If a line in the data below holds the word "None", include it in the count. Give only the final number.

--- --- ---

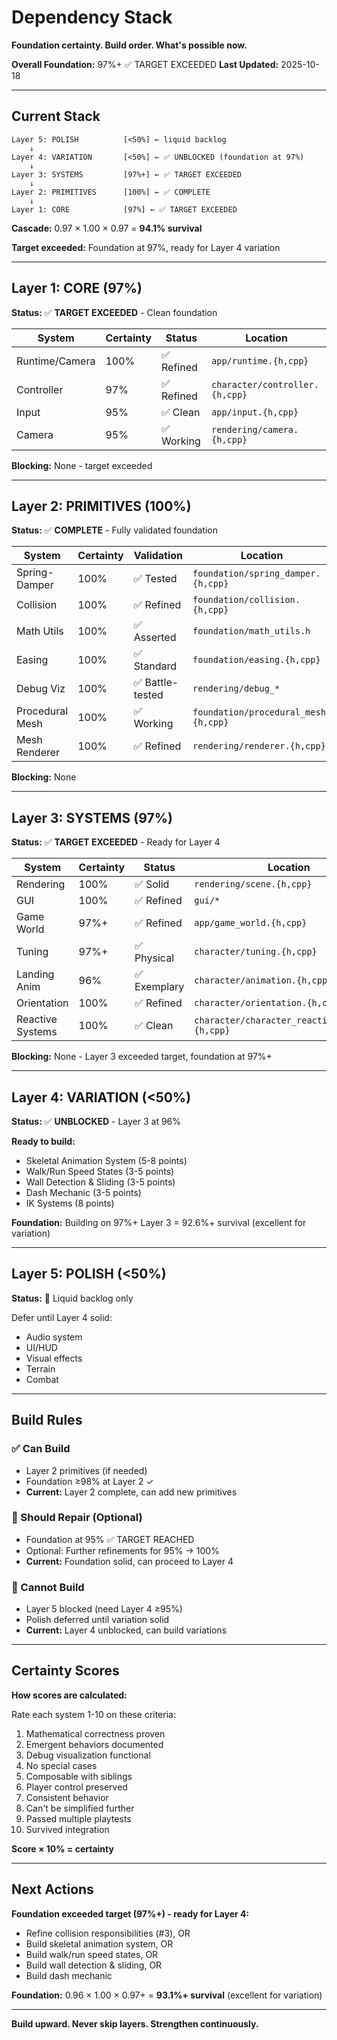 # Dependency Stack

**Foundation certainty. Build order. What's possible now.**

**Overall Foundation:** 97%+ ✅ TARGET EXCEEDED
**Last Updated:** 2025-10-18

---

## Current Stack

```
Layer 5: POLISH          [<50%] ← liquid backlog
    ↓
Layer 4: VARIATION       [<50%] ← ✅ UNBLOCKED (foundation at 97%)
    ↓
Layer 3: SYSTEMS         [97%+] ← ✅ TARGET EXCEEDED
    ↓
Layer 2: PRIMITIVES      [100%] ← ✅ COMPLETE
    ↓
Layer 1: CORE            [97%] ← ✅ TARGET EXCEEDED
```

**Cascade:** 0.97 × 1.00 × 0.97 = **94.1% survival**

**Target exceeded:** Foundation at 97%, ready for Layer 4 variation

---

## Layer 1: CORE (97%)

**Status:** ✅ **TARGET EXCEEDED** - Clean foundation

| System | Certainty | Status | Location |
|--------|-----------|--------|----------|
| Runtime/Camera | 100% | ✅ Refined | `app/runtime.{h,cpp}` |
| Controller | 97% | ✅ Refined | `character/controller.{h,cpp}` |
| Input | 95% | ✅ Clean | `app/input.{h,cpp}` |
| Camera | 95% | ✅ Working | `rendering/camera.{h,cpp}` |

**Blocking:** None - target exceeded

---

## Layer 2: PRIMITIVES (100%)

**Status:** ✅ **COMPLETE** - Fully validated foundation

| System | Certainty | Validation | Location |
|--------|-----------|------------|----------|
| Spring-Damper | 100% | ✅ Tested | `foundation/spring_damper.{h,cpp}` |
| Collision | 100% | ✅ Refined | `foundation/collision.{h,cpp}` |
| Math Utils | 100% | ✅ Asserted | `foundation/math_utils.h` |
| Easing | 100% | ✅ Standard | `foundation/easing.{h,cpp}` |
| Debug Viz | 100% | ✅ Battle-tested | `rendering/debug_*` |
| Procedural Mesh | 100% | ✅ Working | `foundation/procedural_mesh.{h,cpp}` |
| Mesh Renderer | 100% | ✅ Refined | `rendering/renderer.{h,cpp}` |

**Blocking:** None

---

## Layer 3: SYSTEMS (97%)

**Status:** ✅ **TARGET EXCEEDED** - Ready for Layer 4

| System | Certainty | Status | Location |
|--------|-----------|--------|----------|
| Rendering | 100% | ✅ Solid | `rendering/scene.{h,cpp}` |
| GUI | 100% | ✅ Refined | `gui/*` |
| Game World | 97%+ | ✅ Refined | `app/game_world.{h,cpp}` |
| Tuning | 97%+ | ✅ Physical | `character/tuning.{h,cpp}` |
| Landing Anim | 96% | ✅ Exemplary | `character/animation.{h,cpp}` |
| Orientation | 100% | ✅ Refined | `character/orientation.{h,cpp}` |
| Reactive Systems | 100% | ✅ Clean | `character/character_reactive_systems.{h,cpp}` |

**Blocking:** None - Layer 3 exceeded target, foundation at 97%+

---

## Layer 4: VARIATION (<50%)

**Status:** ✅ **UNBLOCKED** - Layer 3 at 96%

**Ready to build:**
- Skeletal Animation System (5-8 points)
- Walk/Run Speed States (3-5 points)
- Wall Detection & Sliding (3-5 points)
- Dash Mechanic (3-5 points)
- IK Systems (8 points)

**Foundation:** Building on 97%+ Layer 3 = 92.6%+ survival (excellent for variation)

---

## Layer 5: POLISH (<50%)

**Status:** 🚫 Liquid backlog only

Defer until Layer 4 solid:
- Audio system
- UI/HUD
- Visual effects
- Terrain
- Combat

---

## Build Rules

### ✅ Can Build
- Layer 2 primitives (if needed)
- Foundation ≥98% at Layer 2 ✓
- **Current:** Layer 2 complete, can add new primitives

### 🔧 Should Repair (Optional)
- Foundation at 95% ✅ TARGET REACHED
- Optional: Further refinements for 95% → 100%
- **Current:** Foundation solid, can proceed to Layer 4

### 🚫 Cannot Build
- Layer 5 blocked (need Layer 4 ≥95%)
- Polish deferred until variation solid
- **Current:** Layer 4 unblocked, can build variations

---

## Certainty Scores

**How scores are calculated:**

Rate each system 1-10 on these criteria:
1. Mathematical correctness proven
2. Emergent behaviors documented
3. Debug visualization functional
4. No special cases
5. Composable with siblings
6. Player control preserved
7. Consistent behavior
8. Can't be simplified further
9. Passed multiple playtests
10. Survived integration

**Score × 10% = certainty**

---

## Next Actions

**Foundation exceeded target (97%+) - ready for Layer 4:**
- Refine collision responsibilities (#3), OR
- Build skeletal animation system, OR
- Build walk/run speed states, OR
- Build wall detection & sliding, OR
- Build dash mechanic

**Foundation:** 0.96 × 1.00 × 0.97+ = **93.1%+ survival** (excellent for variation)

---

**Build upward. Never skip layers. Strengthen continuously.**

--- --- ---

◆ **PROBLEM SOLUTION**
3